Conflict Observatory findings were sobering in the level of detail. Russia had forcibly transferred and deported Ukrainian children between the ages of 4 months and 17 years. In Russia and Russian-occupied Crimea, the report identified 43 “patriotism camps” in which Ukrainian children were put through Russian “patriotism programs.” These programs sought to integrate “children from Ukraine into the Russian government’s vision of national culture, history, and society.” Patriotism programs include “the mandatory speaking of Russian, forced recitation of disparaging statements about Ukraine and Ukrainians, requirements to sing the Russian national anthem, and praise of Russia’s president, Vladimir Putin.” The report’s comprehensive research methodology included analysis of satellite images that identified the location of the patriotism camps scattered throughout Russia.
The conclusions of both reports pointed towards Russia’s genocidal intent to eradicate Ukraine and Ukrainians: the Russian government developed a sophisticated plan to remove children from Ukraine, and then offer Ukrainian children to Russian families for adoption, even if the children were known not to be orphans. This policy of forcible transfer, deportation, and re-education of Ukrainian children is orchestrated purposefully at all levels of the Russian government, both reports stated.
Findings were presented at a special session “Violations of the Right of the Child” at the United Nations in late February 2023. Daria Herasymchuk, Ukraine’s Commissioner for Children’s Rights and Child Rehabilitation, bluntly called on all actors in the international community to join in rescuing deported Ukrainian children. She reminded those present that such actions are “one of the components of the crime of genocide against the Ukrainian people” and, in keeping with the mandates of the Genocide Convention, when informed, countries are obligated to forestall and prevent actions that conform to genocidal intent.
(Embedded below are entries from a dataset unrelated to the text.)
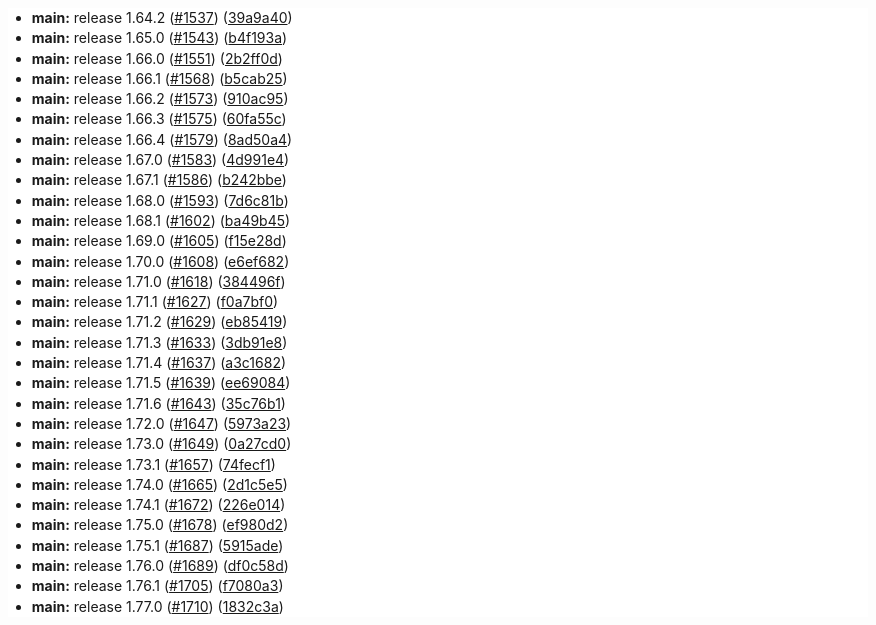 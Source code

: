 * **main:** release 1.64.2 ([#1537](https://github.com/openfoodfacts/robotoff/issues/1537)) ([39a9a40](https://github.com/openfoodfacts/robotoff/commit/39a9a40a4e0497e45d6108ed2d34d846605eb99d))
* **main:** release 1.65.0 ([#1543](https://github.com/openfoodfacts/robotoff/issues/1543)) ([b4f193a](https://github.com/openfoodfacts/robotoff/commit/b4f193a396ce92ed793745132c3a360256a23313))
* **main:** release 1.66.0 ([#1551](https://github.com/openfoodfacts/robotoff/issues/1551)) ([2b2ff0d](https://github.com/openfoodfacts/robotoff/commit/2b2ff0d19650fe6ee76ff06143e28dbacbd97926))
* **main:** release 1.66.1 ([#1568](https://github.com/openfoodfacts/robotoff/issues/1568)) ([b5cab25](https://github.com/openfoodfacts/robotoff/commit/b5cab252a6869fe801ef7d68f82ea14153660ec1))
* **main:** release 1.66.2 ([#1573](https://github.com/openfoodfacts/robotoff/issues/1573)) ([910ac95](https://github.com/openfoodfacts/robotoff/commit/910ac955fd9602f137175d81cbf574a836563d99))
* **main:** release 1.66.3 ([#1575](https://github.com/openfoodfacts/robotoff/issues/1575)) ([60fa55c](https://github.com/openfoodfacts/robotoff/commit/60fa55c152d9d289161768d8980c1c3f14a41a28))
* **main:** release 1.66.4 ([#1579](https://github.com/openfoodfacts/robotoff/issues/1579)) ([8ad50a4](https://github.com/openfoodfacts/robotoff/commit/8ad50a44483f5ec5259da72002959cc0ea3bfd6a))
* **main:** release 1.67.0 ([#1583](https://github.com/openfoodfacts/robotoff/issues/1583)) ([4d991e4](https://github.com/openfoodfacts/robotoff/commit/4d991e43f640f3f309e24452bdf5cae06826c20a))
* **main:** release 1.67.1 ([#1586](https://github.com/openfoodfacts/robotoff/issues/1586)) ([b242bbe](https://github.com/openfoodfacts/robotoff/commit/b242bbe4b91eae5d1e98b7818458da6aeb7fda7f))
* **main:** release 1.68.0 ([#1593](https://github.com/openfoodfacts/robotoff/issues/1593)) ([7d6c81b](https://github.com/openfoodfacts/robotoff/commit/7d6c81be6a18084ab373119693851de701b7ce1c))
* **main:** release 1.68.1 ([#1602](https://github.com/openfoodfacts/robotoff/issues/1602)) ([ba49b45](https://github.com/openfoodfacts/robotoff/commit/ba49b45b1a7cd0aa5ad9a9287fbdf091397dbf71))
* **main:** release 1.69.0 ([#1605](https://github.com/openfoodfacts/robotoff/issues/1605)) ([f15e28d](https://github.com/openfoodfacts/robotoff/commit/f15e28dde7311cfca92053f4e90e7f5fb403a722))
* **main:** release 1.70.0 ([#1608](https://github.com/openfoodfacts/robotoff/issues/1608)) ([e6ef682](https://github.com/openfoodfacts/robotoff/commit/e6ef6828f3646f4a9478cd5f57fd8fa9ed107a63))
* **main:** release 1.71.0 ([#1618](https://github.com/openfoodfacts/robotoff/issues/1618)) ([384496f](https://github.com/openfoodfacts/robotoff/commit/384496fb61c8dbb43623943cb6fa6c2b6a8f51b8))
* **main:** release 1.71.1 ([#1627](https://github.com/openfoodfacts/robotoff/issues/1627)) ([f0a7bf0](https://github.com/openfoodfacts/robotoff/commit/f0a7bf0cd09cf211b76cb59457c43dc646235243))
* **main:** release 1.71.2 ([#1629](https://github.com/openfoodfacts/robotoff/issues/1629)) ([eb85419](https://github.com/openfoodfacts/robotoff/commit/eb854198683b63ac65654a952816dd720e5d1514))
* **main:** release 1.71.3 ([#1633](https://github.com/openfoodfacts/robotoff/issues/1633)) ([3db91e8](https://github.com/openfoodfacts/robotoff/commit/3db91e8f8acd0c2d024703660a2b10169759a853))
* **main:** release 1.71.4 ([#1637](https://github.com/openfoodfacts/robotoff/issues/1637)) ([a3c1682](https://github.com/openfoodfacts/robotoff/commit/a3c168279063fc3a506988d1cd545d57c532c69f))
* **main:** release 1.71.5 ([#1639](https://github.com/openfoodfacts/robotoff/issues/1639)) ([ee69084](https://github.com/openfoodfacts/robotoff/commit/ee6908417444d450118de8d742af861fa1646e4a))
* **main:** release 1.71.6 ([#1643](https://github.com/openfoodfacts/robotoff/issues/1643)) ([35c76b1](https://github.com/openfoodfacts/robotoff/commit/35c76b189503cea2ec3115e406879476f3693035))
* **main:** release 1.72.0 ([#1647](https://github.com/openfoodfacts/robotoff/issues/1647)) ([5973a23](https://github.com/openfoodfacts/robotoff/commit/5973a235e7c60086369407cd759ed667fde8dfed))
* **main:** release 1.73.0 ([#1649](https://github.com/openfoodfacts/robotoff/issues/1649)) ([0a27cd0](https://github.com/openfoodfacts/robotoff/commit/0a27cd060c56425d066ed51e700832d9ce9c0492))
* **main:** release 1.73.1 ([#1657](https://github.com/openfoodfacts/robotoff/issues/1657)) ([74fecf1](https://github.com/openfoodfacts/robotoff/commit/74fecf1b692fba1f951d888ac31c4ba5d6a3a795))
* **main:** release 1.74.0 ([#1665](https://github.com/openfoodfacts/robotoff/issues/1665)) ([2d1c5e5](https://github.com/openfoodfacts/robotoff/commit/2d1c5e56fa8434cb6859f095d57fc12686b2163c))
* **main:** release 1.74.1 ([#1672](https://github.com/openfoodfacts/robotoff/issues/1672)) ([226e014](https://github.com/openfoodfacts/robotoff/commit/226e014036ca689f03073f2839f600b21f39cb61))
* **main:** release 1.75.0 ([#1678](https://github.com/openfoodfacts/robotoff/issues/1678)) ([ef980d2](https://github.com/openfoodfacts/robotoff/commit/ef980d24d666ba57b286a4f3a6f174d3f94b265e))
* **main:** release 1.75.1 ([#1687](https://github.com/openfoodfacts/robotoff/issues/1687)) ([5915ade](https://github.com/openfoodfacts/robotoff/commit/5915ade0a3b58610d6c3939832a5898cd4861bd6))
* **main:** release 1.76.0 ([#1689](https://github.com/openfoodfacts/robotoff/issues/1689)) ([df0c58d](https://github.com/openfoodfacts/robotoff/commit/df0c58d27ee372f0460fa3de77157891a6dda5df))
* **main:** release 1.76.1 ([#1705](https://github.com/openfoodfacts/robotoff/issues/1705)) ([f7080a3](https://github.com/openfoodfacts/robotoff/commit/f7080a37e1f4de2ff00dde2451e9a2161b7bf45f))
* **main:** release 1.77.0 ([#1710](https://github.com/openfoodfacts/robotoff/issues/1710)) ([1832c3a](https://github.com/openfoodfacts/robotoff/commit/1832c3a03969868f021e8d97c3beddad0826c04f))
In their Spring 2023 report, the Parliamentary Assembly of the Council of Europe (PACE) strongly condemned the forced “russification” of deported children, noting that the russification process was “clearly being planned and organized in a systematic way” as state policy and had the abhorrent aim of “annihilating every link to, and feature of, the children’s Ukrainian identity.”
On April 30, the UN Security Council held a meeting on the “Abduction and Deportation of Children During Armed Conflict.” Contrary to the UN norm, the session was not broadcast on UN WebTV. Russia, a permanent member of the UN Security Council, objected to the webcast on this specific topic. In this manner, the hearing would not become part of the UN video archive. (In protest, the Permanent Mission of the United States to the United Nations streamed the session live on YouTube).
Irene Jarosewich, is the Main Representative from World Federation of Ukrainian Women’s Organizations to the United Nations Department of Global Communications/Civil Society Unit. This article first appeared in the US-based journal “The Ukrainian Quarterly” in January 2024 and is reprinted with permission.